The Ray T. and Veronica G. Chevedden Family Trust of Los Angeles, California will present a proposal at the Ford Motor Company Annual Meeting that seeks to end the Ford family control of the automaker via their special voting rights of Class B stock. “It is time that the 57-year practice (1956-2013) of disenfranchising Ford public shareholders be changed for the common benefit of all shareholders,” the proposal says.
While a grand total of only 63 people bothered to attend the Ford Motor Company annual meeting of shareholders last year in Delaware, 29.5% of all Ford investors voted against Ford family control of the company through their holdings of Class B stock. The Ford family gets 16 votes per share of B. Common stockholders get one vote per share. The disparity allows the Ford family to retain control of the publicly held automaker. (Read AutoInformed on Thirty Percent of Ford Shareholders Vote against Family Control)
This proposal topic previously earned the highest support for any Ford shareholder proposal — more than 1.4 billion votes. In fact, it appears to have received more than 50% of the independent vote of the non-family stock.
Not surprisingly, the Ford Motor Company Board of Directors, vetted by the Ford family, is opposed to what will be proposal 7 on the ballot. In the proxy statement just filed with the U.S. Security and Exchange Commission, the Board said it is not in the best interests of Ford or common stockholders.
The Board said, “The Company’s founding family has over a 100-year history of significant involvement in the affairs of Ford Motor Company. During that time, all shareholders have benefited from this involvement. Through their actions over the past century, the Ford family has proven that the long-term success of the Company for the benefit of all shareholders has been, and continues to be, the primary purpose of their involvement. Never has this been more evident than during the recent financial crisis, which resulted in the bankruptcies of our two major domestic competitors.”

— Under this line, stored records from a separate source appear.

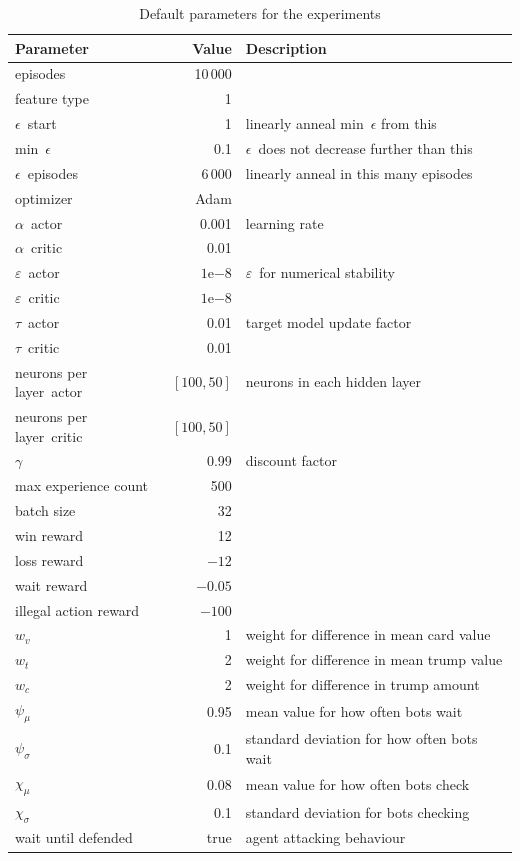 \documentclass[a4paper,titlepage]{article}
\newcommand{\expn}[2]{{#1}\mathrm{e}{#2}}
\begin{document}
\begin{table}[h]
\centering
  \begin{tabular}{lrl}
    \toprule
    Parameter & Value & Description \\
    \midrule
    episodes & 10\,000 \\
    feature type & 1 \\
    $\epsilon$~start & 1 & linearly anneal min~$\epsilon$ from this\\
    min~$\epsilon$ & 0.1 & $\epsilon$~does not decrease further than this \\
    $\epsilon$~episodes & 6\,000 & linearly anneal in this many episodes \\
    optimizer & Adam \\
    $\alpha$~actor & 0.001 & learning rate \\
    $\alpha$~critic & 0.01 \\
    $\varepsilon$~actor & $\expn{1}{-8}$ & $\varepsilon$~for numerical stability \\
    $\varepsilon$~critic & $\expn{1}{-8}$ \\
    $\tau$~actor & 0.01 & target model update factor \\
    $\tau$~critic & 0.01 \\
    neurons per layer~actor & $[100, 50]$ & neurons in each hidden layer \\
    neurons per layer~critic & $[100, 50]$ \\
    $\gamma$ & 0.99 & discount factor \\
    max experience count & 500 \\
    batch size & 32 \\
    win reward & 12 \\
    loss reward & $-12$ \\
    wait reward & $-0.05$ \\
    illegal action reward & $-100$ \\
    $w_v$ & 1 & weight for difference in mean card value \\
    $w_t$ & 2 & weight for difference in mean trump value \\
    $w_c$ & 2 & weight for difference in trump amount \\
    $\psi_\mu$ & 0.95 & mean value for how often bots wait \\
    $\psi_\sigma$ & 0.1 & standard deviation for how often bots wait \\
    $\chi_\mu$ & 0.08 & mean value for how often bots check \\
    $\chi_\sigma$ & 0.1 & standard deviation for bots checking \\
    wait until defended & true & agent attacking behaviour \\
    \bottomrule
  \end{tabular}
  \caption{Default parameters for the experiments}
  \label{table:parameters}
\end{table}
\end{document}
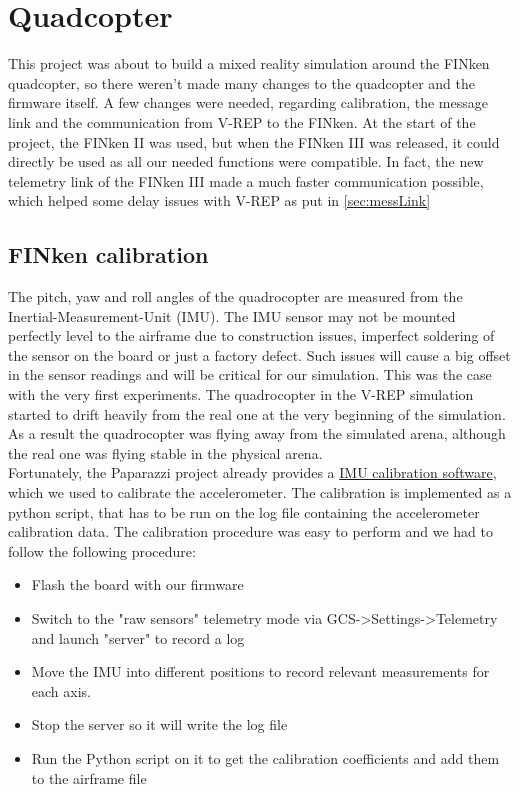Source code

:\section{Quadcopter}
\label{sec:finken}
This project was about to build a mixed reality simulation around the FINken quadcopter, so there weren't made many changes to the quadcopter and the firmware itself. A few changes were needed, regarding calibration, the message link and the communication from V-REP to the FINken. At the start of the project, the FINken II was used, but when the FINken III was released, it could directly be used as all our needed functions were compatible. In fact, the new telemetry link of the FINken III made a much faster communication possible, which helped some delay issues with V-REP as put in \ref{sec:messLink}
\subsection{FINken calibration}

The pitch, yaw and roll angles of the quadrocopter are measured from the Inertial-Measurement-Unit (IMU). The IMU sensor may not be mounted perfectly level to the airframe due to construction issues, imperfect soldering of the sensor on the board or just a factory defect. Such issues will cause a big offset in the sensor readings and will be critical for our simulation.
This was the case with the very first experiments. The quadrocopter in the V-REP simulation started to drift heavily from the real one at the very beginning of the simulation. As a result the quadrocopter was flying away from the simulated arena, although the real one was flying stable in the physical arena.\\
Fortunately, the Paparazzi project already provides a \href{http://wiki.paparazziuav.org/wiki/ImuCalibration}{IMU calibration software}, which we used to calibrate the accelerometer. The calibration is implemented as a python script, that has to be run on the log file containing the accelerometer calibration data. The calibration procedure was easy to perform and we had to follow the following procedure:

\begin{itemize}
\item{Flash the board with our firmware}
\item{Switch to the "raw sensors" telemetry mode via GCS->Settings->Telemetry and launch "server" to record a log}
\item{Move the IMU into different positions to record relevant measurements for each axis. }
\item{Stop the server so it will write the log file}
\item{Run the Python script on it to get the calibration coefficients and add them to the airframe file}
\end{itemize}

Ford Motor’s share capital structure, with both common and Class B stock outstanding, has been in place since Ford became a public company in 1956. The Board says that each shareholder purchasing a share of Ford stock is aware of this capital structure, and “many are attracted to Ford stock by the long-term stability the Class B shareholders provide to the Company.”
The company also claims that a “substantial majority” of the members of the Company’s Board of Directors are independent and all of the directors act in the best interests of all shareholders, in accordance with their fiduciary duties under Delaware law and the Company’s Restated Certificate of Incorporation.